The Unpaywall designation should be corrected for a number of "Open Archive" records
Recently, an excellent publication by researchers at the ScholCommLab in Canada estimated the amount of article processing charges (APCs) brought in by the “Big 5” publishers from 2015–20181. This analysis depended heavily on identifying publications from those years that could have been made openly available as a result of paying an APC—namely, articles of Gold or Hybrid OA types.
The methodology section in the paper detailed the search query and filters that were used to collect data from the Web of Science database (document type = articles or review articles). Web of Science has strict indexing requirements and inclusion criteria, and as a result, not all journals will appear in the database search results. I wondered what might have been missing because of this.

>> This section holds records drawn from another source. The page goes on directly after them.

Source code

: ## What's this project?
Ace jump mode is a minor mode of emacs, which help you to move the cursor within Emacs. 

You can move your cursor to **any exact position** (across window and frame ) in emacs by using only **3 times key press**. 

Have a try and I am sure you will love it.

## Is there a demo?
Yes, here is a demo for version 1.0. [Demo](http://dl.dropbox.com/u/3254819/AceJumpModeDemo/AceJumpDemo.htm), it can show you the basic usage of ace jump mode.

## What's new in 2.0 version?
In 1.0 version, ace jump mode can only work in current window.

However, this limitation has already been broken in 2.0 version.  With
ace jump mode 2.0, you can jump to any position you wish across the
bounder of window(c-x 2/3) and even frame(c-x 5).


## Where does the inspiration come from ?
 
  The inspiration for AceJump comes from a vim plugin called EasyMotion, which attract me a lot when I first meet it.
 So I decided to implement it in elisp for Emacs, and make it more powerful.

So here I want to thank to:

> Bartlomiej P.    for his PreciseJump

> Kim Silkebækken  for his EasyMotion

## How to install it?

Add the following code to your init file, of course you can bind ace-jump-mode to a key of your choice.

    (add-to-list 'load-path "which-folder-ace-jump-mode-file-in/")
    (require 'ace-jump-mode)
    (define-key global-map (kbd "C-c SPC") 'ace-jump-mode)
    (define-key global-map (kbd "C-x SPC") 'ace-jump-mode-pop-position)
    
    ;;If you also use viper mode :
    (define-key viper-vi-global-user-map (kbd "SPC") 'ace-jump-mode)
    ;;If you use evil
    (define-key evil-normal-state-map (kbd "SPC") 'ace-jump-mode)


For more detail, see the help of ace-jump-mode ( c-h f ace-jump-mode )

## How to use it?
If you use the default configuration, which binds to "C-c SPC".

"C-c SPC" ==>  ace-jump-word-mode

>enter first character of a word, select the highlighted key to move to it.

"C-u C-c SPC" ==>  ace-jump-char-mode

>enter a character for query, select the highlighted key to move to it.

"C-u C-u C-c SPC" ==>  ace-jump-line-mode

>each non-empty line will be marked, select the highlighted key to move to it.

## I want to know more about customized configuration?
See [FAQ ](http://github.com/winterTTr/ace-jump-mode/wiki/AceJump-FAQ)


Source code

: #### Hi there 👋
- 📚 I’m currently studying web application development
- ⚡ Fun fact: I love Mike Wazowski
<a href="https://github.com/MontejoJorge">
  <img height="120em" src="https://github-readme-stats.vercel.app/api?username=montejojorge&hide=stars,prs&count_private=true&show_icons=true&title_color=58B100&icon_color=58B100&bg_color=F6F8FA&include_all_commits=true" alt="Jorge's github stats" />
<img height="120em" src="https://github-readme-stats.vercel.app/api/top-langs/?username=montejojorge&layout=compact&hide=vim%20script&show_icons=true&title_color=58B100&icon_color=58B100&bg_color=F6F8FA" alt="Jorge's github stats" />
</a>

I wanted to look at the underlying data and run some numbers myself, and because the lab adheres to good open science practices, I was able to easily find and download the data from the analysis.
I wanted to compare this dataset to a similar search run in Dimensions, a database that indexes more broadly but has slightly messier data quality.
(Note: all data collection and analysis described here were run between December 11–20, 2023.)
To keep things simple at the start, I focused only on Elsevier journal titles and their count of Hybrid or Gold publications in 2015. The resulting comparison is shown in Figure 1 below. Each dot is a journal title, and the 2015 counts for that title are displayed with the Web of Science result on the x-axis and the Dimensions result on the y-.
Perfect agreement between the two databases would mean all data points lie on the dotted 45-degree line.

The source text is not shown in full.